:: DATASET EXTRACT ::
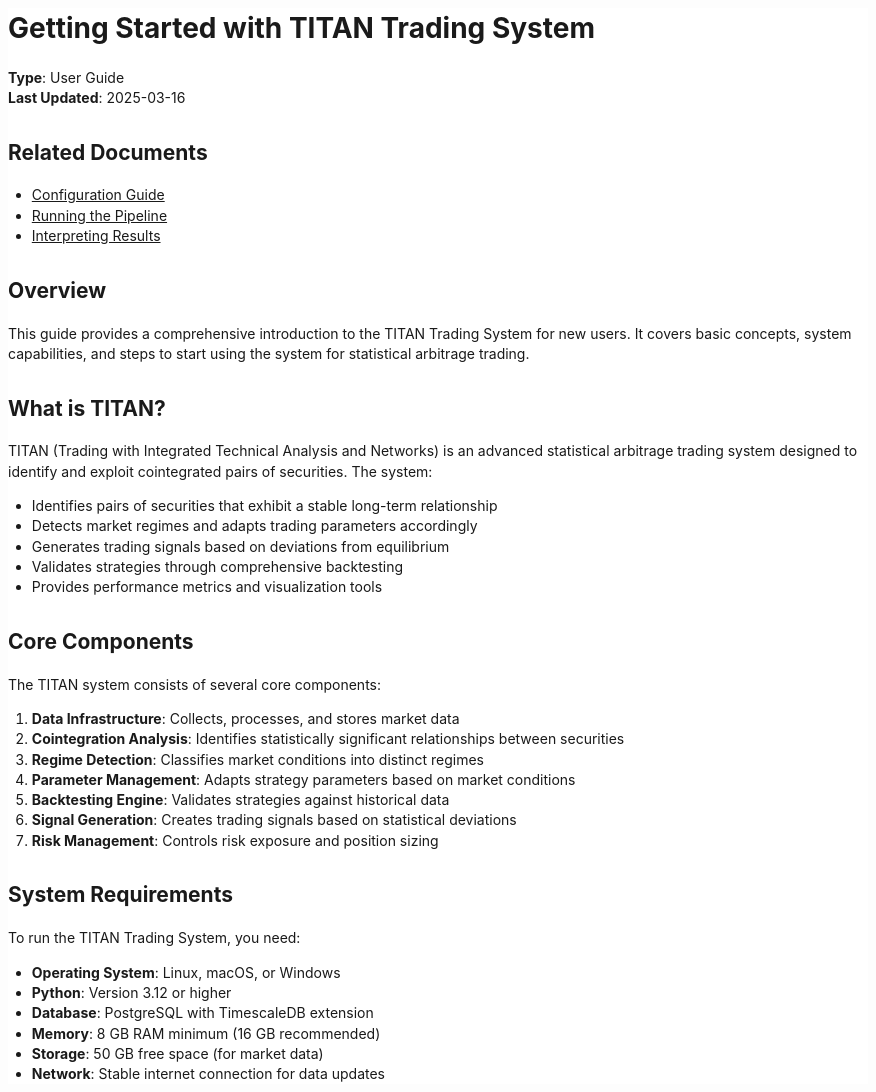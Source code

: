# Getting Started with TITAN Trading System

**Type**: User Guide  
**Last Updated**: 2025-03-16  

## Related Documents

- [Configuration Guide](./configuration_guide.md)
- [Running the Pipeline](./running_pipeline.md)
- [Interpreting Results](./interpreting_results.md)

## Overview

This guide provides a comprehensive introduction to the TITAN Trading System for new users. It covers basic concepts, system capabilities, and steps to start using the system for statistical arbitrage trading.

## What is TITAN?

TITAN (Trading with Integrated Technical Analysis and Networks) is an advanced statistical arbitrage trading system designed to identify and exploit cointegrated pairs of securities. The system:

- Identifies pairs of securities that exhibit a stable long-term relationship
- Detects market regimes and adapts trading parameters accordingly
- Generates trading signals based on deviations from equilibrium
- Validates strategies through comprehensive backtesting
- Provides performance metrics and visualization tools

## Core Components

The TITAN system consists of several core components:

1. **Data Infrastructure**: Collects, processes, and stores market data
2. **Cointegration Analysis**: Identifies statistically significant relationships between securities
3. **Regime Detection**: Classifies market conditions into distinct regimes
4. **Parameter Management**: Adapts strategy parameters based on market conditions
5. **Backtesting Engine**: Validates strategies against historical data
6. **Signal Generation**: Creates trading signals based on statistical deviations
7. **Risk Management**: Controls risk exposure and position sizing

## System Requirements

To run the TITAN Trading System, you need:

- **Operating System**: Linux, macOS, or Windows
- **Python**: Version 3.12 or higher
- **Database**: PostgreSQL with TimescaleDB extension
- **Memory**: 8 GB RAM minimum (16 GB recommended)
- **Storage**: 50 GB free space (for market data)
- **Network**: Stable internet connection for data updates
:::
:: DATASET EXTRACT ::
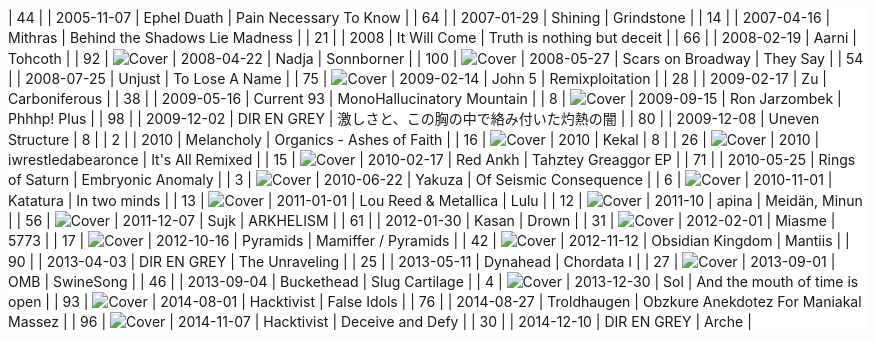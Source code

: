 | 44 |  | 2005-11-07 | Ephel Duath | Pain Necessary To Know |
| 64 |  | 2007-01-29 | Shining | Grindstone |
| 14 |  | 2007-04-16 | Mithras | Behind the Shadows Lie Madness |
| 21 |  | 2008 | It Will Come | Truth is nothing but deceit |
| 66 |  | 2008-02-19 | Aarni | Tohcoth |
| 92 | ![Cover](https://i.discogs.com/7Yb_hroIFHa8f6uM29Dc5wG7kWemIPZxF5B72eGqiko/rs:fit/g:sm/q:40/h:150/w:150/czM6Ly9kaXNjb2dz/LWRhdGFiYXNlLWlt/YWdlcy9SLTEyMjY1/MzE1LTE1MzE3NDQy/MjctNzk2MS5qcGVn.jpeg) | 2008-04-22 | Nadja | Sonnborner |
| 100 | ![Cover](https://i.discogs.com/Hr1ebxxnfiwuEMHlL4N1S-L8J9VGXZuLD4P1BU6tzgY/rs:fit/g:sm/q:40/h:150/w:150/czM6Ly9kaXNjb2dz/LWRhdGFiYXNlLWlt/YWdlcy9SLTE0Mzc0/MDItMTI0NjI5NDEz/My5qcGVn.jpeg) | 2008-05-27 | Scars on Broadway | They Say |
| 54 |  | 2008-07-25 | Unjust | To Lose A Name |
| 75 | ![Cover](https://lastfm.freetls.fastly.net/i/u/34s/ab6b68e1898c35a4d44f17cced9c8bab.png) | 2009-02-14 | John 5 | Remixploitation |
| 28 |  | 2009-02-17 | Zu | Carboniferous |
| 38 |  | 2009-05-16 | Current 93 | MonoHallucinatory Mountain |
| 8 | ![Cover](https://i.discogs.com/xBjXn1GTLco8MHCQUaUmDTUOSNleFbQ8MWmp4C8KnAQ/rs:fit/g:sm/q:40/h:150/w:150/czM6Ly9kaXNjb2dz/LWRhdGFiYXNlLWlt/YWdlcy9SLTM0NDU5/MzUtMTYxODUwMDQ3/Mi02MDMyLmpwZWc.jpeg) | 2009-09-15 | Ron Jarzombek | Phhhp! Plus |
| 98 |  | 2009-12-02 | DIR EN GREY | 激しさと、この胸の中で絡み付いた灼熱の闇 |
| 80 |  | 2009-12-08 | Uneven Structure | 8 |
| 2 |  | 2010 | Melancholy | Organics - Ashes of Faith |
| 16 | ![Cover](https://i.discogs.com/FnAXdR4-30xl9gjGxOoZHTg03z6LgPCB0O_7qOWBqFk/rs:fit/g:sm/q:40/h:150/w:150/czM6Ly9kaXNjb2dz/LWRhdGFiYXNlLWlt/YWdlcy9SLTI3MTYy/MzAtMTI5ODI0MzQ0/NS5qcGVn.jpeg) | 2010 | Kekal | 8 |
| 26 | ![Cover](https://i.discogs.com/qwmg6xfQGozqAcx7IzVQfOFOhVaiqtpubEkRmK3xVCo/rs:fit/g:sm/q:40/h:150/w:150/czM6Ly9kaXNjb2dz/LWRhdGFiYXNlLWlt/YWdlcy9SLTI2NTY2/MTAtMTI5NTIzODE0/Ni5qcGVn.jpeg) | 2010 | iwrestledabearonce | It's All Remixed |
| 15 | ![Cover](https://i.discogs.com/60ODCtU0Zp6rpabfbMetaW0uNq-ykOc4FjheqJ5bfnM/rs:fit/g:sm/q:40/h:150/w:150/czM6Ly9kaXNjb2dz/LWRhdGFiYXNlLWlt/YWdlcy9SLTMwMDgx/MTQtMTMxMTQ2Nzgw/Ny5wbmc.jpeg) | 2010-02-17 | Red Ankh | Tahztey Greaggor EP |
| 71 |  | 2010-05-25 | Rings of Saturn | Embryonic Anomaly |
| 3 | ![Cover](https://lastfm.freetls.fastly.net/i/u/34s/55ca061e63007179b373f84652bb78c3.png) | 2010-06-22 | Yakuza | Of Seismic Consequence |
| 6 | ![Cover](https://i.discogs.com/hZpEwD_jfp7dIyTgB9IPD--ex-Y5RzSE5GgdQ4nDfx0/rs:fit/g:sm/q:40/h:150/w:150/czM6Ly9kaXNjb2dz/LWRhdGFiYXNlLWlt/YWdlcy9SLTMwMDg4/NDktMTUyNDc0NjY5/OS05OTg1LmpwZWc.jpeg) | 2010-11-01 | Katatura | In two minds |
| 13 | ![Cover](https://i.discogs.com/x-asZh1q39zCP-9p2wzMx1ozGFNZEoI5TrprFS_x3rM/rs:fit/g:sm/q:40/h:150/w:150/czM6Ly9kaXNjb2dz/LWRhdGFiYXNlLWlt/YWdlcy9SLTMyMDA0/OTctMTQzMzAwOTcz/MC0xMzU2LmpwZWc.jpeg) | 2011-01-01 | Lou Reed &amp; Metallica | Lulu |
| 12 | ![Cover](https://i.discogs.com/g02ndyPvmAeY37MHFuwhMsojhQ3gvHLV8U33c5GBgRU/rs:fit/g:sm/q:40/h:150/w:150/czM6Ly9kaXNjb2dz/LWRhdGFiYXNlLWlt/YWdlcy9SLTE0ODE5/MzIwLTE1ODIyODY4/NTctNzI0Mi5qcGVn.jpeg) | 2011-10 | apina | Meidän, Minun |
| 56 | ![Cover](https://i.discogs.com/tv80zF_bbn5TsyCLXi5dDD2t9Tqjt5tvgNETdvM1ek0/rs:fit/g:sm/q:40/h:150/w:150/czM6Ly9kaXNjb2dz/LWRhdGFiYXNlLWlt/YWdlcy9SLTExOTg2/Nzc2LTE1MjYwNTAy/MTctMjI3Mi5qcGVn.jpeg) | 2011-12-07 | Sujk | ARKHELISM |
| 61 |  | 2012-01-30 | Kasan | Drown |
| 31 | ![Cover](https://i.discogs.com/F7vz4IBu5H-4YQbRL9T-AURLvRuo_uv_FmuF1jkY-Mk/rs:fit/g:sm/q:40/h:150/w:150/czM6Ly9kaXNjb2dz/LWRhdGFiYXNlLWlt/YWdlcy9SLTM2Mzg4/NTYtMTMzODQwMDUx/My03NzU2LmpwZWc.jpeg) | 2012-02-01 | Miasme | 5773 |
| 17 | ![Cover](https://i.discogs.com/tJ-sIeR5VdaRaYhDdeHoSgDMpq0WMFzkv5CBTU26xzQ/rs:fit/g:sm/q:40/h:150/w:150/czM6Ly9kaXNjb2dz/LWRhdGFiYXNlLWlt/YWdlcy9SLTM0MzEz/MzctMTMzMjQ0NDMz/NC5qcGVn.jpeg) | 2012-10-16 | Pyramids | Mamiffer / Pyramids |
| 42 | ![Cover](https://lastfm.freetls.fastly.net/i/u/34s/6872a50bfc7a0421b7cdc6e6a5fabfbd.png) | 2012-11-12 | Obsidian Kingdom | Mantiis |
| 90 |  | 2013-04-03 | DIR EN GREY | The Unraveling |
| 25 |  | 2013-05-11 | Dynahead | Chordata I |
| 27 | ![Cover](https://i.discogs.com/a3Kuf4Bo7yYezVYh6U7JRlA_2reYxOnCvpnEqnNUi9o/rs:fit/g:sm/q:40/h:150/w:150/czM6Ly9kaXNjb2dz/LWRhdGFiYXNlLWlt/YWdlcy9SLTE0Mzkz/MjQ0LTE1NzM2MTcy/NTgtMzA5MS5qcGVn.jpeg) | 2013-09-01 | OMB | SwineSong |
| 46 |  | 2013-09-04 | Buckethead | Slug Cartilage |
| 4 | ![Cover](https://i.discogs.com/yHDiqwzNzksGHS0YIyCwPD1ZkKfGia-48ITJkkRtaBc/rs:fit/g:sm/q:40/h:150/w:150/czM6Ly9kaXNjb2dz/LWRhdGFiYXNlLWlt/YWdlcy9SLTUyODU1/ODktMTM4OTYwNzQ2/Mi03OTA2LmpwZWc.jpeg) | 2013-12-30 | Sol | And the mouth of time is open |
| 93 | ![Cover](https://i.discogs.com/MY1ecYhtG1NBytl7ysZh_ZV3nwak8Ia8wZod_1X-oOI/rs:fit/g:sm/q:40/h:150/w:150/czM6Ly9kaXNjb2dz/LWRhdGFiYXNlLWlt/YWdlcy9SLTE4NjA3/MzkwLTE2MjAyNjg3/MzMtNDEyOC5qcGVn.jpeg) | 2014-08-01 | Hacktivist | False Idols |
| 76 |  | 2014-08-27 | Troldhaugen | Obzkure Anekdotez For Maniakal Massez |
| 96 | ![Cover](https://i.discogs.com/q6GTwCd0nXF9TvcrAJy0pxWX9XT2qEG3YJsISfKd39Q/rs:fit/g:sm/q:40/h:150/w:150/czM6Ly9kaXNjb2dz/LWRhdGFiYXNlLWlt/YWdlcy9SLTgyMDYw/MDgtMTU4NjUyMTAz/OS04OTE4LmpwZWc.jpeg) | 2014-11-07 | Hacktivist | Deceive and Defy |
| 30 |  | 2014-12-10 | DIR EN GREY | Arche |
:::
- _PROBLEM DESCRIPTION_:
In the entries above, find the line with "Greaggor EP |" and the line with "Miasme | 5773 |", then set down exactly those two and every line between them, nothing else.

- _EXERCISE SOLUTION_:
| 15 | ![Cover](https://i.discogs.com/60ODCtU0Zp6rpabfbMetaW0uNq-ykOc4FjheqJ5bfnM/rs:fit/g:sm/q:40/h:150/w:150/czM6Ly9kaXNjb2dz/LWRhdGFiYXNlLWlt/YWdlcy9SLTMwMDgx/MTQtMTMxMTQ2Nzgw/Ny5wbmc.jpeg) | 2010-02-17 | Red Ankh | Tahztey Greaggor EP |
| 71 |  | 2010-05-25 | Rings of Saturn | Embryonic Anomaly |
| 3 | ![Cover](https://lastfm.freetls.fastly.net/i/u/34s/55ca061e63007179b373f84652bb78c3.png) | 2010-06-22 | Yakuza | Of Seismic Consequence |
| 6 | ![Cover](https://i.discogs.com/hZpEwD_jfp7dIyTgB9IPD--ex-Y5RzSE5GgdQ4nDfx0/rs:fit/g:sm/q:40/h:150/w:150/czM6Ly9kaXNjb2dz/LWRhdGFiYXNlLWlt/YWdlcy9SLTMwMDg4/NDktMTUyNDc0NjY5/OS05OTg1LmpwZWc.jpeg) | 2010-11-01 | Katatura | In two minds |
| 13 | ![Cover](https://i.discogs.com/x-asZh1q39zCP-9p2wzMx1ozGFNZEoI5TrprFS_x3rM/rs:fit/g:sm/q:40/h:150/w:150/czM6Ly9kaXNjb2dz/LWRhdGFiYXNlLWlt/YWdlcy9SLTMyMDA0/OTctMTQzMzAwOTcz/MC0xMzU2LmpwZWc.jpeg) | 2011-01-01 | Lou Reed &amp; Metallica | Lulu |
| 12 | ![Cover](https://i.discogs.com/g02ndyPvmAeY37MHFuwhMsojhQ3gvHLV8U33c5GBgRU/rs:fit/g:sm/q:40/h:150/w:150/czM6Ly9kaXNjb2dz/LWRhdGFiYXNlLWlt/YWdlcy9SLTE0ODE5/MzIwLTE1ODIyODY4/NTctNzI0Mi5qcGVn.jpeg) | 2011-10 | apina | Meidän, Minun |
| 56 | ![Cover](https://i.discogs.com/tv80zF_bbn5TsyCLXi5dDD2t9Tqjt5tvgNETdvM1ek0/rs:fit/g:sm/q:40/h:150/w:150/czM6Ly9kaXNjb2dz/LWRhdGFiYXNlLWlt/YWdlcy9SLTExOTg2/Nzc2LTE1MjYwNTAy/MTctMjI3Mi5qcGVn.jpeg) | 2011-12-07 | Sujk | ARKHELISM |
| 61 |  | 2012-01-30 | Kasan | Drown |
| 31 | ![Cover](https://i.discogs.com/F7vz4IBu5H-4YQbRL9T-AURLvRuo_uv_FmuF1jkY-Mk/rs:fit/g:sm/q:40/h:150/w:150/czM6Ly9kaXNjb2dz/LWRhdGFiYXNlLWlt/YWdlcy9SLTM2Mzg4/NTYtMTMzODQwMDUx/My03NzU2LmpwZWc.jpeg) | 2012-02-01 | Miasme | 5773 |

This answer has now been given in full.